Army widows decry state insurance policy as unfair
By RUTH EGLASH
Although she is approaching retirement, nurse Sara Baharav, 62, is working harder than ever to make ends meet. She often offers to work the night shift, even though she finds it tiring, and she even works exhausting 24-hour shifts to earn much needed overtime pay.
A widow since her husband fell in the 1973 Yom Kippur war, Baharav told The Jerusalem Post Sunday that 33 years ago, she never thought she would be spending her golden years struggling with mounting bills. Much of her difficulties, she said, stem from the fact that unlike most army widows, she never received a life insurance payment from the army after her husband was killed in action. Ever since 1950, army widows had been paid a monthly pension, but it is not enough to support them or their children.
"The army came to our door and asked him to go with them. He went in good faith and fought to protect the country, but the country still has not given him anything back," said Baharav. She said she had to sell her apartment and rent a cheaper one to provide for her children.
Baharav is one of approximately 900 widows of reservists who have been denied life insurance payments by the Defense Ministry. Since 1950, every soldier killed in battle has received financial compensation from the state. However, while professional soldiers are provided special life insurance policies because the army is their career, reserve soldiers are expected to take out life insurance on their own.
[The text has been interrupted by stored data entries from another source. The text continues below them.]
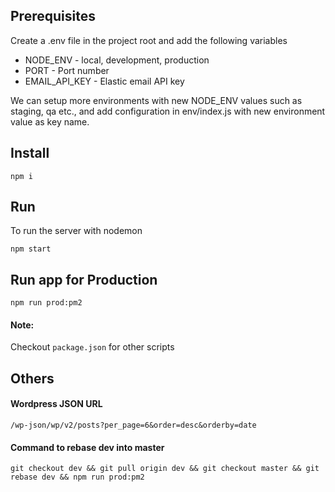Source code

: ## Prerequisites

Create a .env file in the project root and add the following variables

-   NODE_ENV - local, development, production
-   PORT - Port number
-   EMAIL_API_KEY - Elastic email API key

We can setup more environments with new NODE_ENV values such as staging, qa etc., and add configuration in env/index.js with new environment value as key name.

## Install

```
npm i
```

## Run

To run the server with nodemon

```
npm start
```

## Run app for Production

```
npm run prod:pm2
```

#### Note:

Checkout `package.json` for other scripts

## Others

#### Wordpress JSON URL

```
/wp-json/wp/v2/posts?per_page=6&order=desc&orderby=date
```

#### Command to rebase dev into master

```
git checkout dev && git pull origin dev && git checkout master && git rebase dev && npm run prod:pm2
```
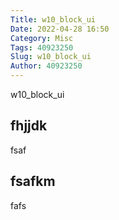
 ```yaml
---
Title: w10_block_ui
Date: 2022-04-28 16:50
Category: Misc
Tags: 40923250
Slug: w10_block_ui
Author: 40923250
---
```


w10_block_ui

<!-- PELICAN_END_SUMMARY -->

fhjjdk
----

fsaf

fsafkm
----

fafs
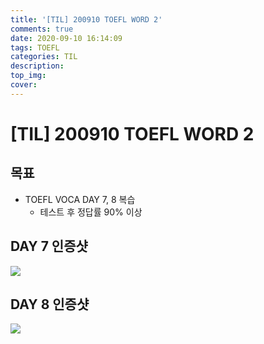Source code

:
 ```yaml
---
title: '[TIL] 200910 TOEFL WORD 2'
comments: true
date: 2020-09-10 16:14:09
tags: TOEFL
categories: TIL
description:
top_img:
cover:
---
```

# [TIL] 200910 TOEFL WORD 2
## 목표
- TOEFL VOCA DAY 7, 8 복습
    - 테스트 후 정답률 90% 이상

## DAY 7 인증샷
![](Day7.png)

## DAY 8 인증샷
![](Day8.png)


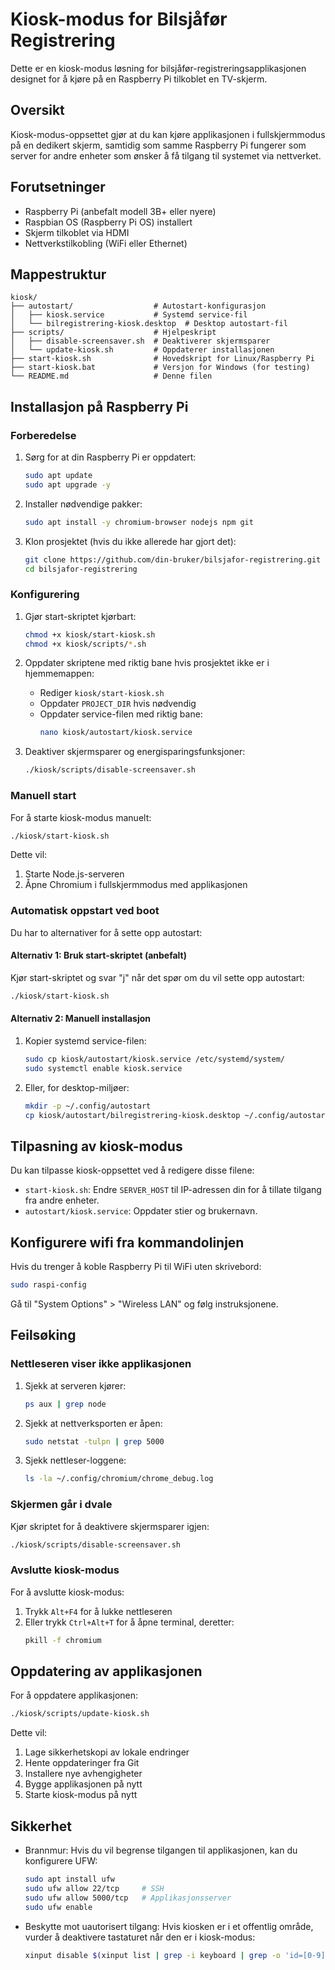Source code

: # Kiosk-modus for Bilsjåfør Registrering

Dette er en kiosk-modus løsning for bilsjåfør-registreringsapplikasjonen designet for å kjøre på en Raspberry Pi tilkoblet en TV-skjerm.

## Oversikt

Kiosk-modus-oppsettet gjør at du kan kjøre applikasjonen i fullskjermmodus på en dedikert skjerm, samtidig som samme Raspberry Pi fungerer som server for andre enheter som ønsker å få tilgang til systemet via nettverket.

## Forutsetninger

- Raspberry Pi (anbefalt modell 3B+ eller nyere)
- Raspbian OS (Raspberry Pi OS) installert
- Skjerm tilkoblet via HDMI
- Nettverkstilkobling (WiFi eller Ethernet)

## Mappestruktur

```
kiosk/
├── autostart/                  # Autostart-konfigurasjon
│   ├── kiosk.service           # Systemd service-fil
│   └── bilregistrering-kiosk.desktop  # Desktop autostart-fil
├── scripts/                    # Hjelpeskript
│   ├── disable-screensaver.sh  # Deaktiverer skjermsparer
│   └── update-kiosk.sh         # Oppdaterer installasjonen
├── start-kiosk.sh              # Hovedskript for Linux/Raspberry Pi
├── start-kiosk.bat             # Versjon for Windows (for testing)
└── README.md                   # Denne filen
```

## Installasjon på Raspberry Pi

### Forberedelse

1. Sørg for at din Raspberry Pi er oppdatert:
   ```bash
   sudo apt update
   sudo apt upgrade -y
   ```

2. Installer nødvendige pakker:
   ```bash
   sudo apt install -y chromium-browser nodejs npm git
   ```

3. Klon prosjektet (hvis du ikke allerede har gjort det):
   ```bash
   git clone https://github.com/din-bruker/bilsjafor-registrering.git
   cd bilsjafor-registrering
   ```

### Konfigurering

1. Gjør start-skriptet kjørbart:
   ```bash
   chmod +x kiosk/start-kiosk.sh
   chmod +x kiosk/scripts/*.sh
   ```

2. Oppdater skriptene med riktig bane hvis prosjektet ikke er i hjemmemappen:
   - Rediger `kiosk/start-kiosk.sh` 
   - Oppdater `PROJECT_DIR` hvis nødvendig
   - Oppdater service-filen med riktig bane:
     ```bash
     nano kiosk/autostart/kiosk.service
     ```

3. Deaktiver skjermsparer og energisparingsfunksjoner:
   ```bash
   ./kiosk/scripts/disable-screensaver.sh
   ```

### Manuell start

For å starte kiosk-modus manuelt:

```bash
./kiosk/start-kiosk.sh
```

Dette vil:
1. Starte Node.js-serveren
2. Åpne Chromium i fullskjermmodus med applikasjonen

### Automatisk oppstart ved boot

Du har to alternativer for å sette opp autostart:

#### Alternativ 1: Bruk start-skriptet (anbefalt)

Kjør start-skriptet og svar "j" når det spør om du vil sette opp autostart:

```bash
./kiosk/start-kiosk.sh
```

#### Alternativ 2: Manuell installasjon

1. Kopier systemd service-filen:
   ```bash
   sudo cp kiosk/autostart/kiosk.service /etc/systemd/system/
   sudo systemctl enable kiosk.service
   ```

2. Eller, for desktop-miljøer:
   ```bash
   mkdir -p ~/.config/autostart
   cp kiosk/autostart/bilregistrering-kiosk.desktop ~/.config/autostart/
   ```

## Tilpasning av kiosk-modus

Du kan tilpasse kiosk-oppsettet ved å redigere disse filene:

- `start-kiosk.sh`: Endre `SERVER_HOST` til IP-adressen din for å tillate tilgang fra andre enheter.
- `autostart/kiosk.service`: Oppdater stier og brukernavn.

## Konfigurere wifi fra kommandolinjen

Hvis du trenger å koble Raspberry Pi til WiFi uten skrivebord:

```bash
sudo raspi-config
```

Gå til "System Options" > "Wireless LAN" og følg instruksjonene.

## Feilsøking

### Nettleseren viser ikke applikasjonen

1. Sjekk at serveren kjører:
   ```bash
   ps aux | grep node
   ```

2. Sjekk at nettverksporten er åpen:
   ```bash
   sudo netstat -tulpn | grep 5000
   ```

3. Sjekk nettleser-loggene:
   ```bash
   ls -la ~/.config/chromium/chrome_debug.log
   ```

### Skjermen går i dvale

Kjør skriptet for å deaktivere skjermsparer igjen:

```bash
./kiosk/scripts/disable-screensaver.sh
```

### Avslutte kiosk-modus

For å avslutte kiosk-modus:

1. Trykk `Alt+F4` for å lukke nettleseren
2. Eller trykk `Ctrl+Alt+T` for å åpne terminal, deretter:
   ```bash
   pkill -f chromium
   ```

## Oppdatering av applikasjonen

For å oppdatere applikasjonen:

```bash
./kiosk/scripts/update-kiosk.sh
```

Dette vil:
1. Lage sikkerhetskopi av lokale endringer
2. Hente oppdateringer fra Git
3. Installere nye avhengigheter
4. Bygge applikasjonen på nytt
5. Starte kiosk-modus på nytt

## Sikkerhet

- Brannmur: Hvis du vil begrense tilgangen til applikasjonen, kan du konfigurere UFW:
  ```bash
  sudo apt install ufw
  sudo ufw allow 22/tcp     # SSH
  sudo ufw allow 5000/tcp   # Applikasjonsserver
  sudo ufw enable
  ```

- Beskytte mot uautorisert tilgang:
  Hvis kiosken er i et offentlig område, vurder å deaktivere tastaturet når den er i kiosk-modus:
  ```bash
  xinput disable $(xinput list | grep -i keyboard | grep -o 'id=[0-9]*' | sed 's/id=//')
  ```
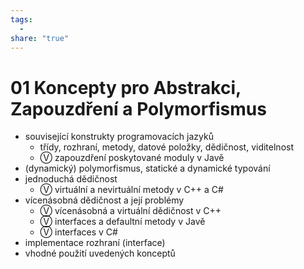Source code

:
 ```yaml
---
tags:
  - 
share: "true"
---
```


# 01 Koncepty pro Abstrakci, Zapouzdření a Polymorfismus
- související konstrukty programovacích jazyků
	- třídy, rozhraní, metody, datové položky, dědičnost, viditelnost
	- Ⓥ zapouzdření poskytované moduly v Javě
- (dynamický) polymorfismus, statické a dynamické typování
- jednoduchá dědičnost
	- Ⓥ virtuální a nevirtuální metody v C++ a C#
- vícenásobná dědičnost a její problémy
	- Ⓥ vícenásobná a virtuální dědičnost v C++
	- Ⓥ interfaces a defaultní metody v Javě
	- Ⓥ interfaces v C#
- implementace rozhraní (interface)
- vhodné použití uvedených konceptů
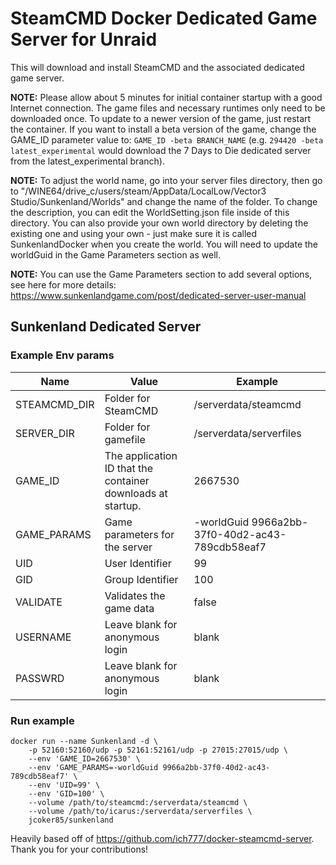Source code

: # SteamCMD Docker Dedicated Game Server for Unraid
This will download and install SteamCMD and the associated dedicated game server.

**NOTE:** Please allow about 5 minutes for initial container startup with a good Internet connection. The game files and necessary runtimes only need to be downloaded once. 
To update to a newer version of the game, just restart the container. If you want to install a beta version of the game, change the GAME_ID parameter value to: 
```GAME_ID -beta BRANCH_NAME``` (e.g. ```294420 -beta latest_experimental``` would download the 7 Days to Die dedicated server from the latest_experimental branch).

**NOTE:** To adjust the world name, go into your server files directory, then go to "/WINE64/drive_c/users/steam/AppData/LocalLow/Vector3 Studio/Sunkenland/Worlds" and
change the name of the folder. To change the description, you can edit the WorldSetting.json file inside of this directory. You can also provide your own world directory
by deleting the existing one and using your own - just make sure it is called SunkenlandDocker when you create the world. You will need to update the worldGuid in the 
Game Parameters section as well. 

**NOTE:** You can use the Game Parameters section to add several options, see here for more details: https://www.sunkenlandgame.com/post/dedicated-server-user-manual

## Sunkenland Dedicated Server

### Example Env params 
| Name               | Value                                                       | Example                                         |
|--------------------|-------------------------------------------------------------|-------------------------------------------------|
| STEAMCMD_DIR       | Folder for SteamCMD                                         | /serverdata/steamcmd                            |
| SERVER_DIR         | Folder for gamefile                                         | /serverdata/serverfiles                         |
| GAME_ID            | The application ID that the container downloads at startup. | 2667530                                         |
| GAME_PARAMS        | Game parameters for the server                              | -worldGuid 9966a2bb-37f0-40d2-ac43-789cdb58eaf7 |
| UID                | User Identifier                                             | 99                                              |
| GID                | Group Identifier                                            | 100                                             |
| VALIDATE           | Validates the game data                                     | false                                           |
| USERNAME           | Leave blank for anonymous login                             | blank                                           |
| PASSWRD            | Leave blank for anonymous login                             | blank                                           |

### Run example
```
docker run --name Sunkenland -d \
	-p 52160:52160/udp -p 52161:52161/udp -p 27015:27015/udp \
	--env 'GAME_ID=2667530' \
	--env 'GAME_PARAMS=-worldGuid 9966a2bb-37f0-40d2-ac43-789cdb58eaf7' \
	--env 'UID=99' \
	--env 'GID=100' \
	--volume /path/to/steamcmd:/serverdata/steamcmd \
	--volume /path/to/icarus:/serverdata/serverfiles \
	jcoker85/sunkenland
```

Heavily based off of https://github.com/ich777/docker-steamcmd-server. Thank you for your contributions!
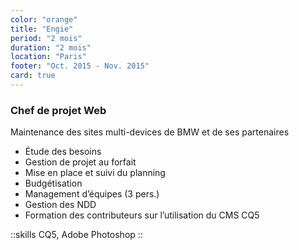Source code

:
 ```yaml
---
color: "orange"
title: "Engie"
period: "2 mois"
duration: "2 mois"
location: "Paris"
footer: "Oct. 2015 - Nov. 2015"
card: true
---
```


### Chef de projet Web

Maintenance des sites multi-devices de BMW et de ses partenaires

- Étude des besoins
- Gestion de projet au forfait
- Mise en place et suivi du planning
- Budgétisation
- Management d’équipes (3 pers.)
- Gestion des NDD
- Formation des contributeurs sur l’utilisation du CMS CQ5

::skills
CQ5, Adobe Photoshop
::
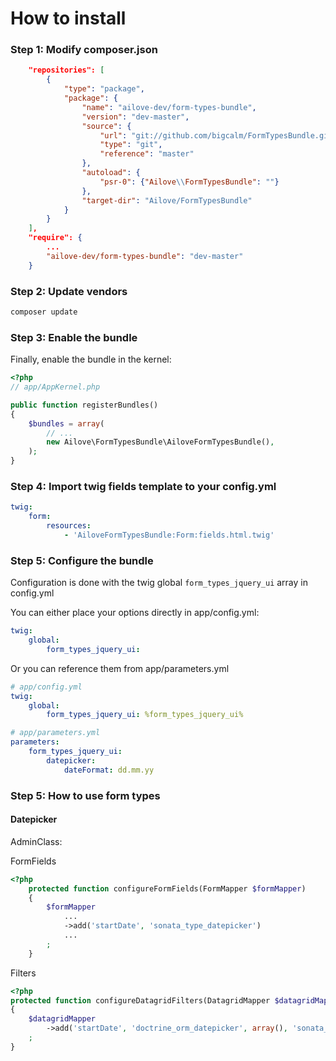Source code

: # How to install


### Step 1: Modify composer.json
``` json
    "repositories": [
        {
            "type": "package",
            "package": {
                "name": "ailove-dev/form-types-bundle",
                "version": "dev-master",
                "source": {
                    "url": "git://github.com/bigcalm/FormTypesBundle.git",
                    "type": "git",
                    "reference": "master"
                },
                "autoload": {
                    "psr-0": {"Ailove\\FormTypesBundle": ""}
                },
                "target-dir": "Ailove/FormTypesBundle"
            }
        }
    ],
    "require": {
        ...
        "ailove-dev/form-types-bundle": "dev-master"
    }
```

### Step 2: Update vendors
``` sh
composer update
```
### Step 3: Enable the bundle
Finally, enable the bundle in the kernel:

``` php
<?php
// app/AppKernel.php

public function registerBundles()
{
    $bundles = array(
        // ...
        new Ailove\FormTypesBundle\AiloveFormTypesBundle(),
    );
}
```

### Step 4: Import twig fields template to your config.yml

``` yml
twig:
    form:
        resources:
            - 'AiloveFormTypesBundle:Form:fields.html.twig'

```

### Step 5: Configure the bundle

Configuration is done with the twig global `form_types_jquery_ui` array in config.yml

You can either place your options directly in app/config.yml:

``` yml
twig:
    global:
        form_types_jquery_ui:
```

Or you can reference them from app/parameters.yml
``` yml
# app/config.yml
twig:
    global:
        form_types_jquery_ui: %form_types_jquery_ui%

# app/parameters.yml
parameters:
    form_types_jquery_ui:
        datepicker:
            dateFormat: dd.mm.yy
```

### Step 5: How to use form types

#### Datepicker

AdminClass:

FormFields

``` php
<?php
    protected function configureFormFields(FormMapper $formMapper)
    {
        $formMapper
            ...
            ->add('startDate', 'sonata_type_datepicker')
            ...
        ;
    }
```

Filters

``` php
<?php
protected function configureDatagridFilters(DatagridMapper $datagridMapper)
{
	$datagridMapper
	    ->add('startDate', 'doctrine_orm_datepicker', array(), 'sonata_type_datepicker')
	;
}
```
"I questioned his civilian life insurance policy after he died but they said I should have read the fine print, which stated that those who die in the army are not entitled to a payout," said Baharav. "I did not have time to deal with it then, I was taking care of two small children and working round the clock to make ends meet."
In 1980, a question arose as to why the families of career pilots and navigators who are killed should receive more compensation than those of reservists. Then-defense minister Ezer Weizman, himself a former IAF commander, decided to initiate a one-time payout of NIS 300,000 for families of reserve pilots, retroactive to 1954. He said that reserve pilots serve many days a year and that their mission is more dangerous than that of other soldiers.
This imbalance was partly addressed by a 2002 law, but that one-time payout to widows of ground force reservists was only retroactive to 1999.
Widows such as Baharav together with the IDF Widows and Orphans Organization have been fighting to have that law changed in include all army widows. The High Court of Justice rejected a petition on the subject January 2005. The court said that while the job of IAF reservists was no more important than that of other reservists, the state could not afford such a large retroactive payout.
Dr. Sara Shalev, an army widow whose husband was killed in 1969, disputed that decision.
"The judge ruled against us saying it was a question of money, but it is not up to the judge to decide how much money the state can afford. There is no justice here, it is not simply not fair."
Now retired, Shalev spends much of her time writing to Knesset members, judges and other figures of authority in an attempt to have the decision overturned.
"To think that a High Court judge in Israel sees the death of one soldier in the defense of the state as less worthy than the death of another soldier is difficult to believe," wrote Shalev in a letter sent to President Moshe Katsav and others immediately following the court ruling on January 25, 2005.
Rahel Goldman, whose husband was killed in the battle for Jerusalem during the Six Day War, said that for her this inequality was an "open wound."
"I have worked hard to come to terms with his death, but the fact that widows of Air Force reservists do receive compensation and we don't leaves a very bad feeling within me. Was my husband, who fought to free Jerusalem, less worthy than a pilot?" said Goldman.
"My husband went into battle with one thought, 'to save this country.' If he knew that the state was not treating his wife and child the same way as other soldiers who fell, I am not sure that he would have done what he did."
The Ministry of Defense said Sunday that despite the High Court ruling, together with the Finance Ministry it was willing to pay NIS 85,000 in compensation, in installments over the next ten years, to all the army widows in question.
However, Shlomo Turgeman, legal adviser to the IDF Widows and Orphans Organization, said paying the money in installments would not help many of the widows, who are now quite elderly.
"Ten of the women have already passed away since the High Court hearing in January," said Turgeman. "One women is dying of cancer and needs money to pay for medicine now."
"Could it be that there are first and second class army widows? Widows of those killed in the Air Force are worth more than those who died in the tanks or in parachute units?" " asked Baharav. "I am not crying. I am proud of what I have achieved. I just think that we should receive the same that other army widows receive."